Bevy's editor, like the rest of Bevy, is fundamentally designed to be modular, reusable, and robust to weird use patterns. But at the same time, a new user's initial experience should be polished, reasonably complete and ready to jump into.

These goals are obviously in tension, and to thread the needle we need to think carefully about our project architecture, both organizationally and technically.

So far, we've agreed upon the following architecture:

  • the Bevy editor is a binary application made using bevy, and bevy_ui

  • the Bevy editor will live in the main Bevy repo, and must be updated and fixed as part of the ordinary development process

    • as a large binary project, it represents a great proving ground for how changes will impact users
    • as an important part of Bevy users' workflow, it's important that we don't break it!
    • as a consequence, the Bevy editor cannot rely on any crates that themselves rely on bevy: they are not kept up to date with main
    • fixing the editor before each release is much more difficult, requiring diverse expertise and a large volume of changes all at once
    • note: until we have an MVP: the editor work is done outside of the main repo, and tracks main on an as-updated basis
  • functionality that is useful without a graphical editor should be usable without the editor

    • project creation functionality should live in the bevy_cli, and be called by the editor
    • asset preprocessing steps should be standalone tools whenever possible, which can then be called by the bevy_cli (and then the editor)
  • the foundational, reusable elements of the bevy_editor should be spun out into their own crates once they mature, but are best prototyped inside of the code for the specific binary application

    • UI widgets, an undo-redo model, preferences, viewport widgets, a node graph abstraction and more all great candidates for this approach
  • self-contained GUI-based development tools should be self-contained Plugins which can be reused by projects without requiring the Bevy editor binary

    • for example: an asset browser, entity inspector or system visualization tools
  • the editor will not try and inspect the running process: instead, users will be encouraged to reuse modular dev tools from the editor, bevy_dev_tools and the broader ecosystem by compiling them into their own project under a per-project dev_tools feature flag

    • we should still develop, ship and promote powerful, polished tools for these use cases!
    • this is significantly simpler and offers more flexibility to users around customized workflows

    Open questions

These questions are pressing, and need serious design work.
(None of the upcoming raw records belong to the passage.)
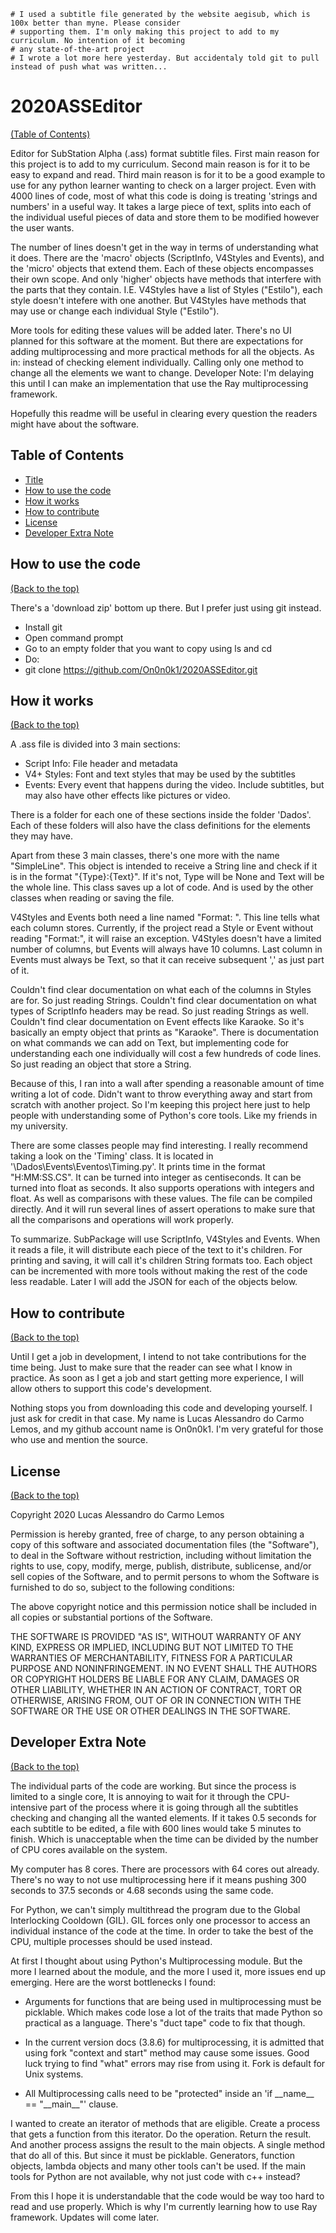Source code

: 
    # I used a subtitle file generated by the website aegisub, which is 100x better than myne. Please consider 
    # supporting them. I'm only making this project to add to my curriculum. No intention of it becoming 
    # any state-of-the-art project
    # I wrote a lot more here yesterday. But accidentaly told git to pull instead of push what was written...

# 2020ASSEditor
[(Table of Contents)](https://github.com/On0n0k1/2020ASSEditor#table-of-contents)

Editor for SubStation Alpha (.ass) format subtitle files. First main reason for this project is to add to my curriculum.
Second main reason is for it to be easy to expand and read. Third main reason is for it to be a good example to use for 
any python learner wanting to check on a larger project. Even with 4000 lines of code, most of what this code is doing 
is treating 'strings and numbers' in a useful way. It takes a large piece of text, splits into each of the individual 
useful pieces of data and store them to be modified however the user wants.

The number of lines doesn't get in the way in terms of understanding what it does. There are the 'macro' objects 
(ScriptInfo, V4Styles and Events), and the 'micro' objects that extend them. Each of these objects encompasses their own
scope. And only 'higher' objects have methods that interfere with the parts that they contain. I.E. V4Styles have a list
of Styles ("Estilo"), each style doesn't intefere with one another. But V4Styles have methods that may use or change 
each individual Style ("Estilo").

More tools for editing these values will be added later. There's no UI planned for this software at the moment. But 
there are expectations for adding multiprocessing and more practical methods for all the objects. As in: instead of 
checking element individually. Calling only one method to change all the elements we want to change. Developer Note: I'm 
delaying this until I can make an implementation that use the Ray multiprocessing framework.
 
Hopefully this readme will be useful in clearing every question the readers might have about the software.

## Table of Contents
* [Title](https://github.com/On0n0k1/2020ASSEditor#2020asseditor)
* [How to use the code](https://github.com/On0n0k1/2020ASSEditor#how-to-use-the-code)
* [How it works](https://github.com/On0n0k1/2020ASSEditor#how-it-works)
* [How to contribute](https://github.com/On0n0k1/2020ASSEditor#how-to-contribute)
* [License](https://github.com/On0n0k1/2020ASSEditor#license)
* [Developer Extra Note](https://github.com/On0n0k1/2020ASSEditor#developer-extra-note)


## How to use the code
[(Back to the top)](https://github.com/On0n0k1/2020ASSEditor#2020asseditor)

There's a 'download zip' bottom up there. But I prefer just using git instead.

- Install git
- Open command prompt
- Go to an empty folder that you want to copy using ls and cd
- Do:
- git clone https://github.com/On0n0k1/2020ASSEditor.git

## How it works
[(Back to the top)](https://github.com/On0n0k1/2020ASSEditor#2020asseditor)

A .ass file is divided into 3 main sections:
* Script Info: File header and metadata
* V4+ Styles: Font and text styles that may be used by the subtitles
* Events: Every event that happens during the video. Include subtitles, but may also have other effects like pictures or
video. 

There is a folder for each one of these sections inside the folder 'Dados'. Each of these folders will also have the 
class definitions for the elements they may have.

Apart from these 3 main classes, there's one more with the name "SimpleLine". This object is intended to receive a 
String line and check if it is in the format "{Type}:{Text}". If it's not, Type will be None and Text will be the whole 
line. This class saves up a lot of code. And is used by the other classes when reading or saving the file.

V4Styles and Events both need a line named "Format: ". This line tells what each column stores. Currently, if the 
project read a Style or Event without reading "Format:", it will raise an exception. V4Styles doesn't have a limited 
number of columns, but Events will always have 10 columns. Last column in Events must always be Text, so that it can 
receive subsequent ',' as just part of it.

Couldn't find clear documentation on what each of the columns in Styles are for. So just reading Strings. Couldn't find 
clear documentation on what types of ScriptInfo headers may be read. So just reading Strings as well. Couldn't find 
clear documentation on Event effects like Karaoke. So it's basically an empty object that prints as "Karaoke". There is 
documentation on what commands we can add on Text, but implementing code for understanding each one individually will 
cost a few hundreds of code lines. So just reading an object that store a String.

Because of this, I ran into a wall after spending a reasonable amount of time writing a lot of code. Didn't want to 
throw everything away and start from scratch with another project. So I'm keeping this project here just to help people 
with understanding some of Python's core tools. Like my friends in my university.

There are some classes people may find interesting. I really recommend taking a look on the 'Timing' class. It is 
located in '\Dados\Events\Eventos\Timing.py'. It prints time in the format "H:MM:SS.CS". It can be turned into integer 
as centiseconds. It can be turned into float as seconds. It also supports operations with integers and float. As well as
comparisons with these values. The file can be compiled directly. And it will run several lines of assert operations to 
make sure that all the comparisons and operations will work properly.

To summarize. SubPackage will use ScriptInfo, V4Styles and Events. When it reads a file, it will distribute each piece 
of the text to it's children. For printing and saving, it will call it's children String formats too. Each object can be 
incremented with more tools without making the rest of the code less readable. Later I will add the JSON for each of the
objects below.

## How to contribute
[(Back to the top)](https://github.com/On0n0k1/2020ASSEditor#2020asseditor)

Until I get a job in development, I intend to not take contributions for the time being. Just to make sure that the 
reader can see what I know in practice. As soon as I get a job and start getting more experience, I will allow others 
to support this code's development.

Nothing stops you from downloading this code and developing yourself. I just ask for credit in that case. My name is 
Lucas Alessandro do Carmo Lemos, and my github account name is On0n0k1. I'm very grateful for those who use and mention
the source.


## License
[(Back to the top)](https://github.com/On0n0k1/2020ASSEditor#2020asseditor)

Copyright 2020 Lucas Alessandro do Carmo Lemos

Permission is hereby granted, free of charge, to any person obtaining a copy of this software and associated
documentation files (the "Software"), to deal in the Software without restriction, including without limitation the
rights to use, copy, modify, merge, publish, distribute, sublicense, and/or sell copies of the Software, and to permit
persons to whom the Software is furnished to do so, subject to the following conditions:


The above copyright notice and this permission notice shall be included in all copies or substantial portions of the
Software.

THE SOFTWARE IS PROVIDED "AS IS", WITHOUT WARRANTY OF ANY KIND, EXPRESS OR IMPLIED, INCLUDING BUT NOT LIMITED TO THE
WARRANTIES OF MERCHANTABILITY, FITNESS FOR A PARTICULAR PURPOSE AND NONINFRINGEMENT. IN NO EVENT SHALL THE AUTHORS OR
COPYRIGHT HOLDERS BE LIABLE FOR ANY CLAIM, DAMAGES OR OTHER LIABILITY, WHETHER IN AN ACTION OF CONTRACT, TORT OR
OTHERWISE, ARISING FROM, OUT OF OR IN CONNECTION WITH THE SOFTWARE OR THE USE OR OTHER DEALINGS IN THE SOFTWARE.


## Developer Extra Note
[(Back to the top)](https://github.com/On0n0k1/2020ASSEditor#2020asseditor)

The individual parts of the code are working. But since the process is limited to a single core, It is annoying to wait 
for it through the CPU-intensive part of the process where it is going through all the subtitles checking and changing 
all the wanted elements. If it takes 0.5 seconds for each subtitle to be edited, a file with 600 lines would take 5 
minutes to finish. Which is unacceptable when the time can be divided by the number of CPU cores available on the 
system.

My computer has 8 cores. There are processors with 64 cores out already. There's no way to not use multiprocessing here
if it means pushing 300 seconds to 37.5 seconds or 4.68 seconds using the same code.

For Python, we can't simply multithread the program due to the Global Interlocking Cooldown (GIL). GIL forces only one 
processor to access an individual instance of the code at the time. In order to take the best of the CPU, multiple 
processes should be used instead.

At first I thought about using Python's Multiprocessing module. But the more I learned about the module, and the more I 
used it, more issues end up emerging. Here are the worst bottlenecks I found:

* Arguments for functions that are being used in multiprocessing must be picklable. Which makes code lose a lot of the 
traits that made Python so practical as a language. There's "duct tape" code to fix that though.

* In the current version docs (3.8.6) for multiprocessing, it is admitted that using fork "context and start" method 
may cause some issues. Good luck trying to find "what" errors may rise from using it. Fork is default for Unix systems.

* All Multiprocessing calls need to be "protected" inside an 'if \_\_name\_\_ == "\_\_main\_\_"' clause.

I wanted to create an iterator of methods that are eligible. Create a process that gets a function from this iterator.
Do the operation. Return the result. And another process assigns the result to the main objects. A single method that 
do all of this. But since it must be picklable. Generators, function objects, lambda objects and many other tools can't 
be used. If the main tools for Python are not available, why not just code with c++ instead?

From this I hope it is understandable that the code would be way too hard to read and use properly. Which is why I'm 
currently learning how to use Ray framework. Updates will come later.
  • how do we distribute the Bevy editor?
    • do users need to have a local working copy of the Rust compiler to use the editor effectively?
  • how does the Bevy editor communicate with the Bevy game to enable effective scene editing with user-defined types?
  • how should undo-redo be handled?

Extensions

These questions are less pressing, but deserve investigation to ensure we can support more advanced user needs.

  • do we need a launcher?
    • are users able to use versions of the Bevy editor that are newer (or older) than their current project?
  • how do we allow users to add and remove non-trivial functionality to the editor?
    • for now they can just fork things,
  • how are preferences handled?
    • where are they stored?
    • how are they shared between projects?
    • how are they shared between team members?
  • can the Bevy editor play nicely with a hotpatched type definitions for things like components?